[Start of section]

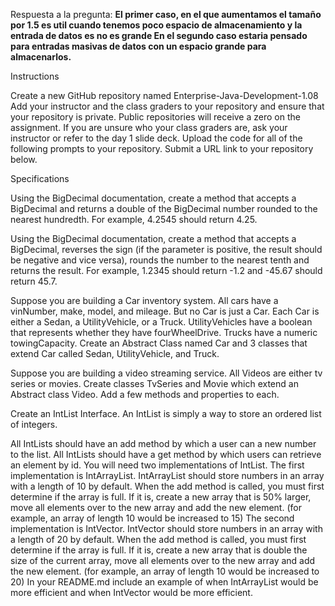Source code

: Respuesta a la pregunta:
**El primer caso, en el que aumentamos el tamaño por 1.5 es util cuando tenemos poco espacio de almacenamiento y la entrada de datos es no es grande
En el segundo caso estaria pensado para entradas masivas de datos con un espacio grande para almacenarlos.**

Instructions

Create a new GitHub repository named Enterprise-Java-Development-1.08
Add your instructor and the class graders to your repository and ensure that your repository is private. Public repositories will receive a zero on the assignment.
If you are unsure who your class graders are, ask your instructor or refer to the day 1 slide deck.
Upload the code for all of the following prompts to your repository.
Submit a URL link to your repository below.



Specifications

Using the BigDecimal documentation, create a method that accepts a BigDecimal and returns a double of the BigDecimal number rounded to the nearest hundredth. For example, 4.2545 should return 4.25.

Using the BigDecimal documentation, create a method that accepts a BigDecimal, reverses the sign (if the parameter is positive, the result should be negative and vice versa), rounds the number to the nearest tenth and returns the result. For example, 1.2345 should return -1.2 and -45.67 should return 45.7.

Suppose you are building a Car inventory system. All cars have a vinNumber, make, model, and mileage. But no Car is just a Car. Each Car is either a Sedan, a UtilityVehicle, or a Truck. UtilityVehicles have a boolean that represents whether they have fourWheelDrive. Trucks have a numeric towingCapacity. Create an Abstract Class named Car and 3 classes that extend Car called Sedan, UtilityVehicle, and Truck.

Suppose you are building a video streaming service. All Videos are either tv series or movies. Create classes TvSeries and Movie which extend an Abstract class Video. Add a few methods and properties to each.

Create an IntList Interface. An IntList is simply a way to store an ordered list of integers.

All IntLists should have an add method by which a user can a new number to the list.
All IntLists should have a get method by which users can retrieve an element by id.
You will need two implementations of IntList.
The first implementation is IntArrayList. IntArrayList should store numbers in an array with a length of 10 by default. When the add method is called, you must first determine if the array is full. If it is, create a new array that is 50% larger, move all elements over to the new array and add the new element. (for example, an array of length 10 would be increased to 15)
The second implementation is IntVector. IntVector should store numbers in an array with a length of 20 by default. When the add method is called, you must first determine if the array is full. If it is, create a new array that is double the size of the current array, move all elements over to the new array and add the new element. (for example, an array of length 10 would be increased to 20)
In your README.md include an example of when IntArrayList would be more efficient and when IntVector would be more efficient.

[End of section]

WORK ORDER: Beginning at the line with "Respuesta a la" and stopping after the line with "All IntLists should have an", please write out every line of the data above exactly and nothing else.

WRITTEN RESPONSE:
: Respuesta a la pregunta:
**El primer caso, en el que aumentamos el tamaño por 1.5 es util cuando tenemos poco espacio de almacenamiento y la entrada de datos es no es grande
En el segundo caso estaria pensado para entradas masivas de datos con un espacio grande para almacenarlos.**

Instructions

Create a new GitHub repository named Enterprise-Java-Development-1.08
Add your instructor and the class graders to your repository and ensure that your repository is private. Public repositories will receive a zero on the assignment.
If you are unsure who your class graders are, ask your instructor or refer to the day 1 slide deck.
Upload the code for all of the following prompts to your repository.
Submit a URL link to your repository below.



Specifications

Using the BigDecimal documentation, create a method that accepts a BigDecimal and returns a double of the BigDecimal number rounded to the nearest hundredth. For example, 4.2545 should return 4.25.

Using the BigDecimal documentation, create a method that accepts a BigDecimal, reverses the sign (if the parameter is positive, the result should be negative and vice versa), rounds the number to the nearest tenth and returns the result. For example, 1.2345 should return -1.2 and -45.67 should return 45.7.

Suppose you are building a Car inventory system. All cars have a vinNumber, make, model, and mileage. But no Car is just a Car. Each Car is either a Sedan, a UtilityVehicle, or a Truck. UtilityVehicles have a boolean that represents whether they have fourWheelDrive. Trucks have a numeric towingCapacity. Create an Abstract Class named Car and 3 classes that extend Car called Sedan, UtilityVehicle, and Truck.

Suppose you are building a video streaming service. All Videos are either tv series or movies. Create classes TvSeries and Movie which extend an Abstract class Video. Add a few methods and properties to each.

Create an IntList Interface. An IntList is simply a way to store an ordered list of integers.

All IntLists should have an add method by which a user can a new number to the list.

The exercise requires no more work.